▸ **Data for review**:
..............................
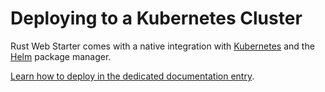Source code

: # Deploying to a Kubernetes Cluster

Rust Web Starter comes with a native integration with [Kubernetes](https://kubernetes.io/) and the [Helm](https://helm.sh/)
package manager.

[Learn how to deploy in the dedicated documentation entry](https://rws.com/docs/deployment/kubernetes/).
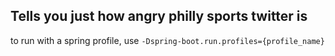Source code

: ## Tells you just how angry philly sports twitter is

to run with a spring profile, use `-Dspring-boot.run.profiles={profile_name}`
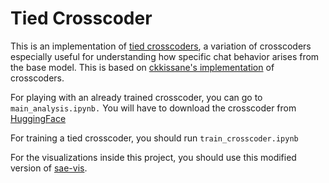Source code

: # Tied Crosscoder
This is an implementation of [tied crosscoders](https://github.com/ARBORproject/arborproject.github.io/discussions/23), a variation of crosscoders especially useful for understanding how specific chat behavior arises from the base model. This is based on [ckkissane's implementation](https://github.com/ckkissane/crosscoder-model-diff-replication) of crosscoders.

For playing with an already trained crosscoder, you can go to `main_analysis.ipynb.` You will have to download the crosscoder from [HuggingFace](huggingface.co/sa7270/tied-crosscoder)

For training a tied crosscoder, you should run `train_crosscoder.ipynb`

For the visualizations inside this project, you should use this modified version of [sae-vis](github.com/aranguri/crosscoder-sae-vis).

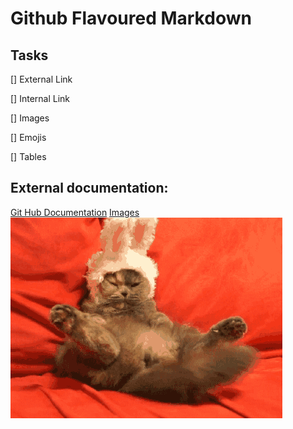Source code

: #  Github Flavoured Markdown
## Tasks
[] External Link

[] Internal Link

[] Images

[] Emojis

[] Tables

## External documentation: 
[Git Hub Documentation](https://help.github.com/en)
[Images](/images)
![cat](/images/easter-kitty.gif)
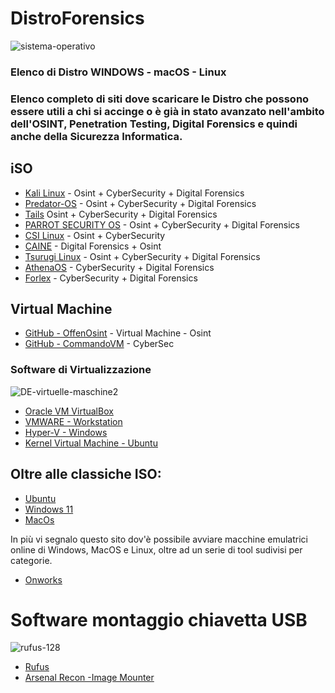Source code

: # DistroForensics
![sistema-operativo](https://user-images.githubusercontent.com/98583912/191450193-36100a5d-4c2e-4a75-b4b3-5bf1e2e2eac1.jpg)

<h3><p class="fw-bold">Elenco di Distro WINDOWS - macOS - Linux</p><h3>

Elenco completo di siti dove scaricare le Distro che possono essere utili a chi si accinge o è già in stato avanzato nell'ambito dell'OSINT, Penetration Testing, Digital Forensics e quindi anche della Sicurezza Informatica.

## iSO 
- [Kali Linux](https://bit.ly/hj265_kali) - Osint + CyberSecurity + Digital Forensics
- [Predator-OS](https://predator-os.com) - Osint + CyberSecurity + Digital Forensics
- [Tails](https://bit.ly/hj265_tails) Osint + CyberSecurity + Digital Forensics
- [PARROT SECURITY OS](https://lnkd.in/d4z-SWut) - Osint + CyberSecurity + Digital Forensics
- [CSI Linux](https://lnkd.in/dw5su-Cj) - Osint + CyberSecurity
- [CAINE](https://bit.ly/hj265_caine) - Digital Forensics + Osint
- [Tsurugi Linux](https://lnkd.in/dat5feg5) - Osint + CyberSecurity + Digital Forensics
- [AthenaOS](https://lnkd.in/dp_XPTH6) - CyberSecurity + Digital Forensics
- [Forlex](https://lnkd.in/dtXW7yv2) - CyberSecurity + Digital Forensics

## Virtual Machine
- [GitHub - OffenOsint](https://lnkd.in/dCjvQ8QG) - Virtual Machine - Osint
- [GitHub - CommandoVM](https://lnkd.in/dVvG5Ctp) - CyberSec

### Software di Virtualizzazione 
![DE-virtuelle-maschine2](https://user-images.githubusercontent.com/98583912/191456702-ad973540-2dbb-4f8a-8f1c-7982efbdfedb.png)
- [Oracle VM VirtualBox](https://www.virtualbox.org/)
- [VMWARE - Workstation](https://www.vmware.com/it/products/workstation-pro.html)
- [Hyper-V - Windows](https://learn.microsoft.com/it-it/virtualization/hyper-v-on-windows/quick-start/enable-hyper-v)
- [Kernel Virtual Machine - Ubuntu](https://www.linux-kvm.org/page/Main_Page)


## Oltre alle classiche ISO:
- [Ubuntu](https://lnkd.in/deF4wffK)
- [Windows 11](https://lnkd.in/dRbe3-YZ)
- [MacOs](https://lnkd.in/djqJXc7R)


In più vi segnalo questo sito dov'è possibile avviare macchine emulatrici online di Windows, MacOS e Linux, oltre ad un serie di tool sudivisi per categorie.
- [Onworks](https://www.onworks.net/)

# Software montaggio chiavetta USB
![rufus-128](https://user-images.githubusercontent.com/98583912/191453153-342a2017-bb4e-4893-a078-5ea43d9d716b.png)

 - [Rufus](https://rufus.ie/it/)
 - [Arsenal Recon -Image Mounter](https://arsenalrecon.com/products/arsenal-image-mounter)
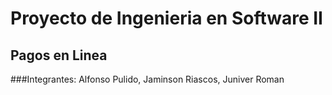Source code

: # Proyecto de Ingenieria en Software II
## Pagos en Linea
###Integrantes: Alfonso Pulido, Jaminson Riascos, Juniver Roman
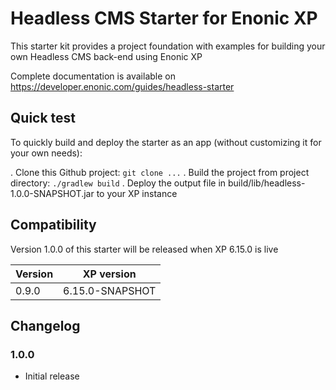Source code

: # Headless CMS Starter for Enonic XP

This starter kit provides a project foundation with examples for building your own Headless CMS back-end using Enonic XP

Complete documentation is available on https://developer.enonic.com/guides/headless-starter

## Quick test

To quickly build and deploy the starter as an app (without customizing it for your own needs):

. Clone this Github project: `git clone ...`
. Build the project from project directory: `./gradlew build`
. Deploy the output file in build/lib/headless-1.0.0-SNAPSHOT.jar to your XP instance

## Compatibility

Version 1.0.0 of this starter will be released when XP 6.15.0 is live

| Version       | XP version |
| ------------- | ---------- |
| 0.9.0	        | 6.15.0-SNAPSHOT |

## Changelog

### 1.0.0

* Initial release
..............................
▸ **What to work on**: Set down the entries above again exactly, minus any image.

▸ **Task response**:
Source code

: # Deploying to a Kubernetes Cluster

Rust Web Starter comes with a native integration with [Kubernetes](https://kubernetes.io/) and the [Helm](https://helm.sh/)
package manager.

[Learn how to deploy in the dedicated documentation entry](https://rws.com/docs/deployment/kubernetes/).
Source code

: ## Tells you just how angry philly sports twitter is

to run with a spring profile, use `-Dspring-boot.run.profiles={profile_name}`
Source code

: # Tied Crosscoder
This is an implementation of [tied crosscoders](https://github.com/ARBORproject/arborproject.github.io/discussions/23), a variation of crosscoders especially useful for understanding how specific chat behavior arises from the base model. This is based on [ckkissane's implementation](https://github.com/ckkissane/crosscoder-model-diff-replication) of crosscoders.

For playing with an already trained crosscoder, you can go to `main_analysis.ipynb.` You will have to download the crosscoder from [HuggingFace](huggingface.co/sa7270/tied-crosscoder)

For training a tied crosscoder, you should run `train_crosscoder.ipynb`

For the visualizations inside this project, you should use this modified version of [sae-vis](github.com/aranguri/crosscoder-sae-vis).

Source code

: #  Github Flavoured Markdown
## Tasks
[] External Link

[] Internal Link

[] Images

[] Emojis

[] Tables

## External documentation: 
[Git Hub Documentation](https://help.github.com/en)
[Images](/images)
![cat](/images/easter-kitty.gif)
Source code

: # DistroForensics
![sistema-operativo](https://user-images.githubusercontent.com/98583912/191450193-36100a5d-4c2e-4a75-b4b3-5bf1e2e2eac1.jpg)

<h3><p class="fw-bold">Elenco di Distro WINDOWS - macOS - Linux</p><h3>

Elenco completo di siti dove scaricare le Distro che possono essere utili a chi si accinge o è già in stato avanzato nell'ambito dell'OSINT, Penetration Testing, Digital Forensics e quindi anche della Sicurezza Informatica.

## iSO 
- [Kali Linux](https://bit.ly/hj265_kali) - Osint + CyberSecurity + Digital Forensics
- [Predator-OS](https://predator-os.com) - Osint + CyberSecurity + Digital Forensics
- [Tails](https://bit.ly/hj265_tails) Osint + CyberSecurity + Digital Forensics
- [PARROT SECURITY OS](https://lnkd.in/d4z-SWut) - Osint + CyberSecurity + Digital Forensics
- [CSI Linux](https://lnkd.in/dw5su-Cj) - Osint + CyberSecurity
- [CAINE](https://bit.ly/hj265_caine) - Digital Forensics + Osint
- [Tsurugi Linux](https://lnkd.in/dat5feg5) - Osint + CyberSecurity + Digital Forensics
- [AthenaOS](https://lnkd.in/dp_XPTH6) - CyberSecurity + Digital Forensics
- [Forlex](https://lnkd.in/dtXW7yv2) - CyberSecurity + Digital Forensics

## Virtual Machine
- [GitHub - OffenOsint](https://lnkd.in/dCjvQ8QG) - Virtual Machine - Osint
- [GitHub - CommandoVM](https://lnkd.in/dVvG5Ctp) - CyberSec

### Software di Virtualizzazione 
![DE-virtuelle-maschine2](https://user-images.githubusercontent.com/98583912/191456702-ad973540-2dbb-4f8a-8f1c-7982efbdfedb.png)
- [Oracle VM VirtualBox](https://www.virtualbox.org/)
- [VMWARE - Workstation](https://www.vmware.com/it/products/workstation-pro.html)
- [Hyper-V - Windows](https://learn.microsoft.com/it-it/virtualization/hyper-v-on-windows/quick-start/enable-hyper-v)
- [Kernel Virtual Machine - Ubuntu](https://www.linux-kvm.org/page/Main_Page)


## Oltre alle classiche ISO:
- [Ubuntu](https://lnkd.in/deF4wffK)
- [Windows 11](https://lnkd.in/dRbe3-YZ)
- [MacOs](https://lnkd.in/djqJXc7R)


In più vi segnalo questo sito dov'è possibile avviare macchine emulatrici online di Windows, MacOS e Linux, oltre ad un serie di tool sudivisi per categorie.
- [Onworks](https://www.onworks.net/)

# Software montaggio chiavetta USB
![rufus-128](https://user-images.githubusercontent.com/98583912/191453153-342a2017-bb4e-4893-a078-5ea43d9d716b.png)

 - [Rufus](https://rufus.ie/it/)
 - [Arsenal Recon -Image Mounter](https://arsenalrecon.com/products/arsenal-image-mounter)
Source code

: # Proyecto de Ingenieria en Software II
## Pagos en Linea
###Integrantes: Alfonso Pulido, Jaminson Riascos, Juniver Roman
Source code

: # Headless CMS Starter for Enonic XP

This starter kit provides a project foundation with examples for building your own Headless CMS back-end using Enonic XP

Complete documentation is available on https://developer.enonic.com/guides/headless-starter

## Quick test

To quickly build and deploy the starter as an app (without customizing it for your own needs):

. Clone this Github project: `git clone ...`
. Build the project from project directory: `./gradlew build`
. Deploy the output file in build/lib/headless-1.0.0-SNAPSHOT.jar to your XP instance

## Compatibility

Version 1.0.0 of this starter will be released when XP 6.15.0 is live

| Version       | XP version |
| ------------- | ---------- |
| 0.9.0	        | 6.15.0-SNAPSHOT |

## Changelog

### 1.0.0

* Initial release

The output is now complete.